WHAT IS NEEDED. Here are the records. Write out exactly the lines between the one holding "[14]: https://arxiv.org/pdf/2203.02155.pdf" and the one holding "(defence, atomic energy, space etc).", inclusive.

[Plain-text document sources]
────────
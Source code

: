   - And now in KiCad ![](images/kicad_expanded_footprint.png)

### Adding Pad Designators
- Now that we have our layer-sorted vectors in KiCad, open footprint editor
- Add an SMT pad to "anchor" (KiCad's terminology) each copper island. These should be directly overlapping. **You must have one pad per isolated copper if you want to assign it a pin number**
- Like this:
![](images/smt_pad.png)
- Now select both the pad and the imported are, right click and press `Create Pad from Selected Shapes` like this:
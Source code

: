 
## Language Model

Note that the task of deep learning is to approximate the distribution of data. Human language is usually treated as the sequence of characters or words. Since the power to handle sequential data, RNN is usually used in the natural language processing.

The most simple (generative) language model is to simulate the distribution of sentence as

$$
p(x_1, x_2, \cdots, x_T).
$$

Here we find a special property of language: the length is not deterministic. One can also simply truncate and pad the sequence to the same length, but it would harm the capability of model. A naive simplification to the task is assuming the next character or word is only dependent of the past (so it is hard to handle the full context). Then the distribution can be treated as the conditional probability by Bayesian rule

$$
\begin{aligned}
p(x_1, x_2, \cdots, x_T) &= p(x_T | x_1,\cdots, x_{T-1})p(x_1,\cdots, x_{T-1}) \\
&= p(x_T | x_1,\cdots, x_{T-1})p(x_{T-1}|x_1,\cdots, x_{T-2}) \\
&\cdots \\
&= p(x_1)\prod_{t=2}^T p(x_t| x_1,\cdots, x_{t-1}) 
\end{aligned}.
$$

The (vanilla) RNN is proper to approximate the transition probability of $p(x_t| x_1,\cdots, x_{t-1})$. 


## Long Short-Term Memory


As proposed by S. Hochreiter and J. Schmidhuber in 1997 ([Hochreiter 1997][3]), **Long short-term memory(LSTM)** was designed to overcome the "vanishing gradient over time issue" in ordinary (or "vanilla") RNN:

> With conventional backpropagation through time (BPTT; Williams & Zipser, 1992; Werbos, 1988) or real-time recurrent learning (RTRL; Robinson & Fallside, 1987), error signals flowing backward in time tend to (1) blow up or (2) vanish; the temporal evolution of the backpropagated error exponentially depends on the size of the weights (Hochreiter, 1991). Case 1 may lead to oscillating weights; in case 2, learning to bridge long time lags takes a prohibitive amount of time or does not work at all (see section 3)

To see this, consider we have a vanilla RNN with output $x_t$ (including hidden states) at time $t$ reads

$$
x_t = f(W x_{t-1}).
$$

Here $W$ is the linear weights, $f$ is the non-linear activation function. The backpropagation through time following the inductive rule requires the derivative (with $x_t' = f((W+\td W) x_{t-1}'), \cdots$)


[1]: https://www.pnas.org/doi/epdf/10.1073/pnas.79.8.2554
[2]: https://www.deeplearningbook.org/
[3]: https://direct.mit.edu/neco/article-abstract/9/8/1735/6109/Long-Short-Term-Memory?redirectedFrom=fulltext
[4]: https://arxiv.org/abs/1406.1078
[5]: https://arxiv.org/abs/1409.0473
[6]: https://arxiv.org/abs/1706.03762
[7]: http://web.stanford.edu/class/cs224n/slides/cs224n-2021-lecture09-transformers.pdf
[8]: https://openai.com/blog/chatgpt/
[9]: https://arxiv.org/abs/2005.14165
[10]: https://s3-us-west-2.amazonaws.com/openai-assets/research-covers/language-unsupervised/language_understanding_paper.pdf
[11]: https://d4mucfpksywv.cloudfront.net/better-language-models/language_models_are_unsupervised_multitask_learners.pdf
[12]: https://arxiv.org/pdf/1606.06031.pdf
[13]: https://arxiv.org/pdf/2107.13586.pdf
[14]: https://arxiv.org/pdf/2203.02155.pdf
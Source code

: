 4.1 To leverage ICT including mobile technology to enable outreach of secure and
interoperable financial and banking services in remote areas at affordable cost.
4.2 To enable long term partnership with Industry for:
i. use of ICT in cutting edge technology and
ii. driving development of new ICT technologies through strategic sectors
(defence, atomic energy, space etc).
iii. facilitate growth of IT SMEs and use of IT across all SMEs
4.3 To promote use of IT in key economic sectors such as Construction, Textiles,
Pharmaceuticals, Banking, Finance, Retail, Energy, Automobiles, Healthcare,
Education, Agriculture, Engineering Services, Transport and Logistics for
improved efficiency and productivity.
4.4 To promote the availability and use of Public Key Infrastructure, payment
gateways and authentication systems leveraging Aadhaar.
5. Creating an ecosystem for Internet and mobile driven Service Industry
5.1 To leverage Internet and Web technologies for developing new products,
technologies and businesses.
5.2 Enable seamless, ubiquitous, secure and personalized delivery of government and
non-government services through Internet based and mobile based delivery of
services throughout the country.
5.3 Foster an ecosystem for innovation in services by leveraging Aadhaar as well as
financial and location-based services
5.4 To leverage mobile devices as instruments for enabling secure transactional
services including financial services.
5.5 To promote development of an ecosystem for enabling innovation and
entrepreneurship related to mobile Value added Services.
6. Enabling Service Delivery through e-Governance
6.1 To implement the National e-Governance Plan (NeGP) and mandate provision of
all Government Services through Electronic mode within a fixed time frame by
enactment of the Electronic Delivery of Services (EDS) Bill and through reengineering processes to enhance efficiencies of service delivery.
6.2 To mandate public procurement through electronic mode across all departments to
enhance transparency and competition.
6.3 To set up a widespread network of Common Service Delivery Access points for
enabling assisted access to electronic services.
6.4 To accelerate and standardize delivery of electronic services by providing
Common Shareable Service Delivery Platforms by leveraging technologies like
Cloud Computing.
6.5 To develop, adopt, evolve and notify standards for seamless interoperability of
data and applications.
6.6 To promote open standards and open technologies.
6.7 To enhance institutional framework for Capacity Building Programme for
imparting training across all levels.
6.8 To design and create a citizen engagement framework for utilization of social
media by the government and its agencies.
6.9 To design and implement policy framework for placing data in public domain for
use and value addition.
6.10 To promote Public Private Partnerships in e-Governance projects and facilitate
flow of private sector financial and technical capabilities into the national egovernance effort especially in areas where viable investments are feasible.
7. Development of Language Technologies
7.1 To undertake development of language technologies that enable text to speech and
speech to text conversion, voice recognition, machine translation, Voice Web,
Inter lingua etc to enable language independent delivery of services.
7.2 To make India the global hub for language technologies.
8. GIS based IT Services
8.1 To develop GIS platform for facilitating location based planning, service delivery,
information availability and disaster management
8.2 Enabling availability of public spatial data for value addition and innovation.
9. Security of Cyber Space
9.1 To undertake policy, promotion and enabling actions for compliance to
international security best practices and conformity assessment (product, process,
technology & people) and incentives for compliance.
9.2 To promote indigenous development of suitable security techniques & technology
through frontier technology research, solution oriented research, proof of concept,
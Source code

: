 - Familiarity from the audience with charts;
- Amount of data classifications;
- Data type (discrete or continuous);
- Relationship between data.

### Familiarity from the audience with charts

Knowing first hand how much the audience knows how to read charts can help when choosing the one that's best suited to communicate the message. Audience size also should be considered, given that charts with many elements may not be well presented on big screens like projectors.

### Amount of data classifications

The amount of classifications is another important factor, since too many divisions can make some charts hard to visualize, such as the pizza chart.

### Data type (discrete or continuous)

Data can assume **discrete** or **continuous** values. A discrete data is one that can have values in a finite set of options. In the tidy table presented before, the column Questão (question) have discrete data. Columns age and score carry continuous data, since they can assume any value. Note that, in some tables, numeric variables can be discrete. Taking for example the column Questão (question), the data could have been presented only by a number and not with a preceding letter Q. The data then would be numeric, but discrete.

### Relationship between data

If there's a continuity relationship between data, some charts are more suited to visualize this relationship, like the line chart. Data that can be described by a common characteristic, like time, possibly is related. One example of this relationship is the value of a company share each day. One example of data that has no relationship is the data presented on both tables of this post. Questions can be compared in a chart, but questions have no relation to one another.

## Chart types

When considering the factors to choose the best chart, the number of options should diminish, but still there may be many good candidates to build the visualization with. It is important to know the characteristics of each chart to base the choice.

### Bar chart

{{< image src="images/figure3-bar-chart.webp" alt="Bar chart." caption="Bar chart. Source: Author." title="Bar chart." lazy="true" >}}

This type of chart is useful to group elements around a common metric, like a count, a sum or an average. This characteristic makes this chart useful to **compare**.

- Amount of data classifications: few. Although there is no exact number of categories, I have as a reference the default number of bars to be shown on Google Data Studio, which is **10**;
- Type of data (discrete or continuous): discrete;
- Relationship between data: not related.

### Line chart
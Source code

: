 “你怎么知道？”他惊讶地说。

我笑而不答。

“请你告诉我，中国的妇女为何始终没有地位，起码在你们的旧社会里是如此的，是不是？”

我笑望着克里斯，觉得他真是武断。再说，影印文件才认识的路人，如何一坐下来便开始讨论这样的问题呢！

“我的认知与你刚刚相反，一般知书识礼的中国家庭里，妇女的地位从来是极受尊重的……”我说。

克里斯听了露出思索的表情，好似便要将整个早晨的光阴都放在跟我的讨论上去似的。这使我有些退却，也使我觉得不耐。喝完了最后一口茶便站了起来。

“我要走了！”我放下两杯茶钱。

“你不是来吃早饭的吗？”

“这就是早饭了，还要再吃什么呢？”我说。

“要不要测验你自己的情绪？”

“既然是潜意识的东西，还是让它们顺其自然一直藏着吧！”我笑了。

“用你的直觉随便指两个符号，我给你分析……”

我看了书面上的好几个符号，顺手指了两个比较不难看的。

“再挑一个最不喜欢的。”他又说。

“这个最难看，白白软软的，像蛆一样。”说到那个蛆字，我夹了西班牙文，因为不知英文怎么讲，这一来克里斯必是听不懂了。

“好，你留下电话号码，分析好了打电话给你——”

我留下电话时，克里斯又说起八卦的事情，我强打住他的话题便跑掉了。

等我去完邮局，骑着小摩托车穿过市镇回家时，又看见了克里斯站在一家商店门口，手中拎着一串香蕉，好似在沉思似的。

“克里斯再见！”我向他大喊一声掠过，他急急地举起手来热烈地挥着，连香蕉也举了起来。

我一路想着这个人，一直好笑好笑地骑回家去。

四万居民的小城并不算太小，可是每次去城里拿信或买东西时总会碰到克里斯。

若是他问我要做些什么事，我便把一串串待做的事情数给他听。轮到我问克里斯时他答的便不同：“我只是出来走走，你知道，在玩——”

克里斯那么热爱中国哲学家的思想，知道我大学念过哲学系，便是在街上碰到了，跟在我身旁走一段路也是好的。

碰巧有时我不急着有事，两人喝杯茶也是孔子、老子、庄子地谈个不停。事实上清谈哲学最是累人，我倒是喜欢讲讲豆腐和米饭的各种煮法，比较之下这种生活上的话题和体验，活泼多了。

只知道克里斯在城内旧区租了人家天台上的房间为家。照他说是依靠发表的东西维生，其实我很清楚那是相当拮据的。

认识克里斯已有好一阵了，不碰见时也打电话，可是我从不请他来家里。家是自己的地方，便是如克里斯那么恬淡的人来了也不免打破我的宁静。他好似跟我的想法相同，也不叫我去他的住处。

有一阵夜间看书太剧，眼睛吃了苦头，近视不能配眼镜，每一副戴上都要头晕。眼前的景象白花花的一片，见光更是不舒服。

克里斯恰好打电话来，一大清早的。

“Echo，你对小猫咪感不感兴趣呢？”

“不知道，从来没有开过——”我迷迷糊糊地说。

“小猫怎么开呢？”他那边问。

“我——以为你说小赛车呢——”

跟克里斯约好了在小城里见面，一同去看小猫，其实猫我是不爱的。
────────
EXPECTED OUTPUT.
[14]: https://arxiv.org/pdf/2203.02155.pdf
Source code

: 4.1 To leverage ICT including mobile technology to enable outreach of secure and
interoperable financial and banking services in remote areas at affordable cost.
4.2 To enable long term partnership with Industry for:
i. use of ICT in cutting edge technology and
ii. driving development of new ICT technologies through strategic sectors
(defence, atomic energy, space etc).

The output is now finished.